Mormon Young Women, Modesty, and the Porn-Addled Youth of Today
You’ll want to read this dispatch from the front lines, by the father of a young teen-age LDS woman. It gets what modesty is about.
Our stake just got back from a youth handcart trek. On the last full day, uniformed reenactors rode up and recruited all the men and young men for the Mormon Battallion. We left our girls about a half mile from the base of a high ridge and via a circuitous route got to a point about 2/3 of the way up the ridge. Our instructions were to way till our girls came abreast of us, at which we could leap out and help them finish the hill.
When the women came in sight on the hill, red-faced, gasping, and so on, some of our young men started to cry. Others looked angry.
At the end of the trek to a man they said waiting on that hill was the hardest part. Some were still emotional about it.
It occurs to me that men very much want to be men, not just people, and interact with women as women, not just as people (and, of course, the other way around). In the past, I’ve argued that women’s clothing and behavior can be womanly in two ways–it can be womanly on the purely physical level, emphasizing tits and vaginas, which is what we call immodest clothing. Or it can be womanly by taking advantage of cultural conventions for female dress–long hair, dresses, feminine colors and cuts, etc. Ideally, this is what modest dress should be–not just not revealing, but also distinctly feminine and therefore alluring.

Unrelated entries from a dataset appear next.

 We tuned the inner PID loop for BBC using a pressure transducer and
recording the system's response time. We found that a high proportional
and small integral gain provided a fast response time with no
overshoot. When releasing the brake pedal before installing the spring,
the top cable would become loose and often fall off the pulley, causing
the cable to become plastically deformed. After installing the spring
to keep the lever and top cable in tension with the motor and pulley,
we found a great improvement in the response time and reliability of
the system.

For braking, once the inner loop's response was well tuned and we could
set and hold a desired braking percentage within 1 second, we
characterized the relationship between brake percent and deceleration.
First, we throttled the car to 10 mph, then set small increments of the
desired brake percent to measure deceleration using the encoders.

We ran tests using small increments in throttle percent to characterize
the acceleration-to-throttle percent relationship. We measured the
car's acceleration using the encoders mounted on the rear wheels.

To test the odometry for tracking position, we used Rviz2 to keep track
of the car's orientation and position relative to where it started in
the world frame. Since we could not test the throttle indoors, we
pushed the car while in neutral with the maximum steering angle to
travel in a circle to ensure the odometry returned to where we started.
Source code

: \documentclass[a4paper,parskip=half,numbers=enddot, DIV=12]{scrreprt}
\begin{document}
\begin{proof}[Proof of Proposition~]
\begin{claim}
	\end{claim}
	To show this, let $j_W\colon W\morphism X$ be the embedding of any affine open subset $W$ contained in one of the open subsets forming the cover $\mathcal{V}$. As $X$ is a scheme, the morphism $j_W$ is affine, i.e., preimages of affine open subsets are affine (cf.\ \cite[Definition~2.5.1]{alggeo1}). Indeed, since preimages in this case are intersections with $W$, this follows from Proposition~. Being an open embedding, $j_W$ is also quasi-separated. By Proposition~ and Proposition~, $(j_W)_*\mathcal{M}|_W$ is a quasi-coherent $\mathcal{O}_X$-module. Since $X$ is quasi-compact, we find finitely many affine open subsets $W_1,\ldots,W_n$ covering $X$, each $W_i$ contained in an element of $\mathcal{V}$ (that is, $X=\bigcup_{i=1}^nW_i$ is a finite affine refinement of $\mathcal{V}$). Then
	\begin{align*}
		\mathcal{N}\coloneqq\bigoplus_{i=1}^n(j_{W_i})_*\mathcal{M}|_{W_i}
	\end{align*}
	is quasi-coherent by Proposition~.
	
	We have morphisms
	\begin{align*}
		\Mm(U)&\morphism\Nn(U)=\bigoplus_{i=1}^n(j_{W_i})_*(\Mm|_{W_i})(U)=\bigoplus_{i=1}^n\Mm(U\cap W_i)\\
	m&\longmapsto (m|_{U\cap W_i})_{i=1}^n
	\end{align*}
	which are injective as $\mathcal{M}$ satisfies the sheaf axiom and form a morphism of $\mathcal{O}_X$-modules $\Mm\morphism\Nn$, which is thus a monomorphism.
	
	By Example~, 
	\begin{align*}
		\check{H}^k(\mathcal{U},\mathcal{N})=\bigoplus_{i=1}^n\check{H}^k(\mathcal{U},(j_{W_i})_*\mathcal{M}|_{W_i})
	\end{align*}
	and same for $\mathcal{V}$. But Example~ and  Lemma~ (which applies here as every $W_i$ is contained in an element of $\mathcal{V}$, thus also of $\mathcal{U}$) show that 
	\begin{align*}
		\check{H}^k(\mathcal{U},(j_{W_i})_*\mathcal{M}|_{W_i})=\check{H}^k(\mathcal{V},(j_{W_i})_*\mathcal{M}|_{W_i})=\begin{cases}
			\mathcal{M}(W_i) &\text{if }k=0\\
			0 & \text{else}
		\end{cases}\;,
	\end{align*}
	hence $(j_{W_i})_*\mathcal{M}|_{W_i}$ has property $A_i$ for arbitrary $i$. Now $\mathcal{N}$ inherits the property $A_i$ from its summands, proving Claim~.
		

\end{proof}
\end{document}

But Geoff J.’s dispatch from the front lines has made me broaden my concept of how modesty interacts with the man-woman dynamic. He talks about the Lord of the Flies/I Am Charlotte Simmons atmosphere at his daughter’s school and then observes that
the Mormon boys are much less likely to be involved in the groping and various sexual harassment. Plus they tend to play the role of defenders/protectors to the Mormon girls.
While men have a strong need for sex as an expression of their manhood, I believe they also have a strong need to be protective of women as an expression of their manhood. Modest dress and modest action welcomes that protection and allows young men to be men in a more positive way. Being a knight requires a lady.